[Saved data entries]
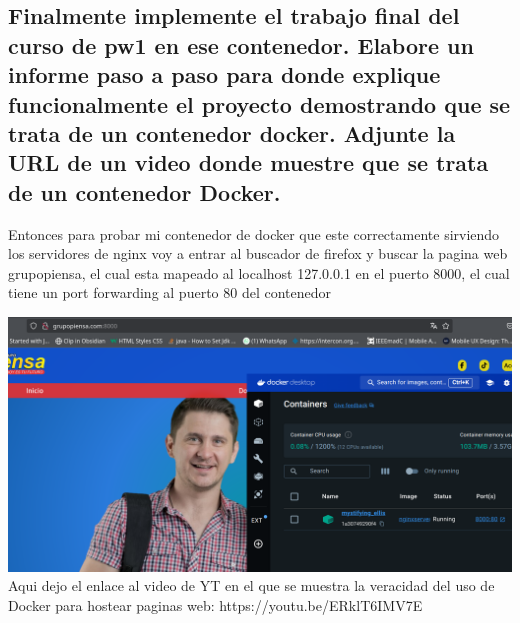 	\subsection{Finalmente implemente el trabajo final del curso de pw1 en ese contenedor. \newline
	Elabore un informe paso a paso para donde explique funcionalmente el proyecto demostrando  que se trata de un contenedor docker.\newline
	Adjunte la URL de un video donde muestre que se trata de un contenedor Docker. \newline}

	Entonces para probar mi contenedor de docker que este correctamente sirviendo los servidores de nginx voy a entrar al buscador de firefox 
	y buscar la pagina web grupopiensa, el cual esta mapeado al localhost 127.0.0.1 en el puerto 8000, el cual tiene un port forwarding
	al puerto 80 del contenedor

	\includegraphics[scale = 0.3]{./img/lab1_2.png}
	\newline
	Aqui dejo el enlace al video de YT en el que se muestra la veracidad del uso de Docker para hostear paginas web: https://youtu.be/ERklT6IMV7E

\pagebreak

* * *

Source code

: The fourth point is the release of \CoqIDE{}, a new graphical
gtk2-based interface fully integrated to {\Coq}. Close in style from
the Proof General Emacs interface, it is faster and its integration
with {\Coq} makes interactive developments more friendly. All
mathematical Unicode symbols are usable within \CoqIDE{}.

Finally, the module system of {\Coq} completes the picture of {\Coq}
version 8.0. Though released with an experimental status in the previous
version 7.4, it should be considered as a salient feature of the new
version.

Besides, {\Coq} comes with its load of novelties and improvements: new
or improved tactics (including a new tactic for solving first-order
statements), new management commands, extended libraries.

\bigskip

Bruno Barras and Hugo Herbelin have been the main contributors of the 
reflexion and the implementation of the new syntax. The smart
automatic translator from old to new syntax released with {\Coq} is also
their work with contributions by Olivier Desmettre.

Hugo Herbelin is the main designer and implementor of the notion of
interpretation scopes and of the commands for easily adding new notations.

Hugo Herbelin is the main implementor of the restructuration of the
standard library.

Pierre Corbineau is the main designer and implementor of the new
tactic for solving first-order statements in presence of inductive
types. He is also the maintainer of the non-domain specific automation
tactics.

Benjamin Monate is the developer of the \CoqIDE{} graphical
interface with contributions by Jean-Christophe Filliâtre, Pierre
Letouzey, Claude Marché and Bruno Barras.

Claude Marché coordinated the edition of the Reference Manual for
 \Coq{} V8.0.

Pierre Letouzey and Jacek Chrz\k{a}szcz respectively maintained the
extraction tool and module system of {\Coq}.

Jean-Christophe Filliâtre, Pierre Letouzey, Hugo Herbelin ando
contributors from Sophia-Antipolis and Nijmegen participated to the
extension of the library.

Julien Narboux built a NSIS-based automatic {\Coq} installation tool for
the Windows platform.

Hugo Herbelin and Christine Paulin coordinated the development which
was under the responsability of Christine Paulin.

# Prompt
A word-for-word copy of the lines above from the one with "Jean-Christophe Filliâtre, Pierre Letouzey, Hugo" through the one with "was under the", inclusive, is the only output wanted.

# Expected answer
Jean-Christophe Filliâtre, Pierre Letouzey, Hugo Herbelin ando
contributors from Sophia-Antipolis and Nijmegen participated to the
extension of the library.

Julien Narboux built a NSIS-based automatic {\Coq} installation tool for
the Windows platform.

Hugo Herbelin and Christine Paulin coordinated the development which
was under the responsability of Christine Paulin.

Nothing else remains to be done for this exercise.